Time Performance Metrics

Metric Timespan Relevance
Arrival delay Symptom onset (or last known normal) to ED arrival Effectiveness of community awareness of stroke symptoms and the emergency medical services response
Door-to-CT order ED arrival to order placement for non-contrast head CT Efficiency of obtaining key diagnostic imaging
Door-to-CT ED arrival to non-contrast head CT acquisition
Door-to-coagulation lab order ED arrival to order placement for coagulation lab studies Efficiency of obtaining key diagnostic laboratory studies
Door-to-coagulation results ED arrival to coagulation studies resulting (international normalized ratio as the reference when times varied)
Door-to-antihypertensive treatment ED arrival to first dose of intravenous antihypertensive medication Efficiency of clinical management responses to diagnostic data
Door-to-hemostatic treatment ED arrival to initiating the administration of hemostatic agents
Door-to-ICU/OR ED arrival to arrival in the neuro-intensive care unit or operating room, whichever first Efficiency of the clinical management response in transitioning patients to a monitored subspecialty care environment

CT: computed tomography, ED: emergency department.
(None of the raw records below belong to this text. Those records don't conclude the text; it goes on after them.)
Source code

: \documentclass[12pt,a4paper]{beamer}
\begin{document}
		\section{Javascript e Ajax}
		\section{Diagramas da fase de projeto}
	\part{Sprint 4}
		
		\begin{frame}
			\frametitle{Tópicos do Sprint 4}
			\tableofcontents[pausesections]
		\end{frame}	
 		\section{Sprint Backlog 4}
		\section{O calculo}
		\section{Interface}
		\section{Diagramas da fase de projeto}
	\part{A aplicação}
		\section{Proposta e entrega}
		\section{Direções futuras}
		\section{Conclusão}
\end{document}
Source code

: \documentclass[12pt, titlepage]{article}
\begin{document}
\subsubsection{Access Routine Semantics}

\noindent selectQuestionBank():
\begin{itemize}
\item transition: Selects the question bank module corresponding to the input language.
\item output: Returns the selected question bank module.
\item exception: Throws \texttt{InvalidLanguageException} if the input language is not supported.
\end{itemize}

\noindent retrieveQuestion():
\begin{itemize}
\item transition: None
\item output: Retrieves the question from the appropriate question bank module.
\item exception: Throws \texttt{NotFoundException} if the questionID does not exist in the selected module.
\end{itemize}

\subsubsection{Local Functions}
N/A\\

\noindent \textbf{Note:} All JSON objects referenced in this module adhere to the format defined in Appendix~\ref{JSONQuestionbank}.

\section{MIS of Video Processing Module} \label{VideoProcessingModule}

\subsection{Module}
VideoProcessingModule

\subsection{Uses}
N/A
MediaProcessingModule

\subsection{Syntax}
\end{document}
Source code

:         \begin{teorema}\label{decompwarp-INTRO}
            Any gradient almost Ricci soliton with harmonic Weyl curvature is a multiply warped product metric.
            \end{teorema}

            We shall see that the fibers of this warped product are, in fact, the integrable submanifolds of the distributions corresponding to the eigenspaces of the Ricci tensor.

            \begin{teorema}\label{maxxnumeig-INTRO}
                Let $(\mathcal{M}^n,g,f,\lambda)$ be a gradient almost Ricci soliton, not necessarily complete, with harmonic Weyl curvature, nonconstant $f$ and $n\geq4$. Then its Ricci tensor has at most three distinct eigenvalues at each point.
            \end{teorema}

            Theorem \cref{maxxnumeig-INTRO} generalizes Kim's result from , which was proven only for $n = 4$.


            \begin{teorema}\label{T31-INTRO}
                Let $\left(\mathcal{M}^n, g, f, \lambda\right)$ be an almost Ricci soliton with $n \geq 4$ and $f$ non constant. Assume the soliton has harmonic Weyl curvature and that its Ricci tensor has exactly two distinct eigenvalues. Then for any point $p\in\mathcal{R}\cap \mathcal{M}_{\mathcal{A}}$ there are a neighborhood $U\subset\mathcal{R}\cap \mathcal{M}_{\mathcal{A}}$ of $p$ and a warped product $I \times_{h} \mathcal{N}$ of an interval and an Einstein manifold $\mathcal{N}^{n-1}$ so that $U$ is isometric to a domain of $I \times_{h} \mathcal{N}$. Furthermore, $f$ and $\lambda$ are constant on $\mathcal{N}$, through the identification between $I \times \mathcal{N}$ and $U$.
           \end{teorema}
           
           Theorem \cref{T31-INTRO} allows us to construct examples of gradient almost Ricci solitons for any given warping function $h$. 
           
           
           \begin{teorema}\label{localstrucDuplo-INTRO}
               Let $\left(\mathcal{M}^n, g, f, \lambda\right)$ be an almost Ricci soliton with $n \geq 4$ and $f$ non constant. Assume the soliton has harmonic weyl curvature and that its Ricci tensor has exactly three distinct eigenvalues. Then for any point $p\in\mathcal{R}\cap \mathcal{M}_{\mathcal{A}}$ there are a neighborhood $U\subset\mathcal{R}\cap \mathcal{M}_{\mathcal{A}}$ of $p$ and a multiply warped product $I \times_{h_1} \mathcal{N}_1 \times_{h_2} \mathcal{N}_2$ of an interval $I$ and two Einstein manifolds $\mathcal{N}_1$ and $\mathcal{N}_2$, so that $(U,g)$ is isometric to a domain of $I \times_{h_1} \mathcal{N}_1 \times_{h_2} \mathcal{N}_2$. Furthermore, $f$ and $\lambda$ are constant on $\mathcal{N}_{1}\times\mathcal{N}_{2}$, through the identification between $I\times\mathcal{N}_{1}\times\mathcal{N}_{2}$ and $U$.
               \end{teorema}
We assessed the factors associated with early stroke recognition in the ED by first comparing characteristics for patients for whom stroke codes were activated versus not using nonparametric univariate tests. Next, we used logistic regression to confirm independent associations. We pre-specified admission NIHSS and GCS scores as potential variables of interest, and given the paucity of prior research to identify other likely covariates, we included other variables significant to a threshold of p < 0.3 on univariate tests and used stepwise backward regression to arrive at a parsimonious model.12,13 We limited our evaluation to variables available to clinicians prior to the diagnosis being established by diagnostic imaging, the period in which stroke code activations are intended to occur. Similarly, we evaluated the relationship between stroke code activation and performance metrics by univariate tests, and by a linear regression model for door-to-CT that used backward stepwise variable selection to identify the best fitting parsimonious model. Log transformation of door-to-CT times yielded an approximately normal distribution suitable for linear regression. We suspected that the symptom onset-to-arrival time may strongly influence the likelihood of activating a stroke code, so in addition to adjusting for onset-to-arrival time in the multivariable models, we also performed a subgroup analysis using only patients presenting within six hours of onset. In doing so, we sought to confirm that our results remained consistent within this high-risk subgroup in whom improvements in emergency care efficiency may be most beneficial. Statistical analyses were performed in R version 3.4.0 (R Foundation for Statistical Computing, Vienna, Austria).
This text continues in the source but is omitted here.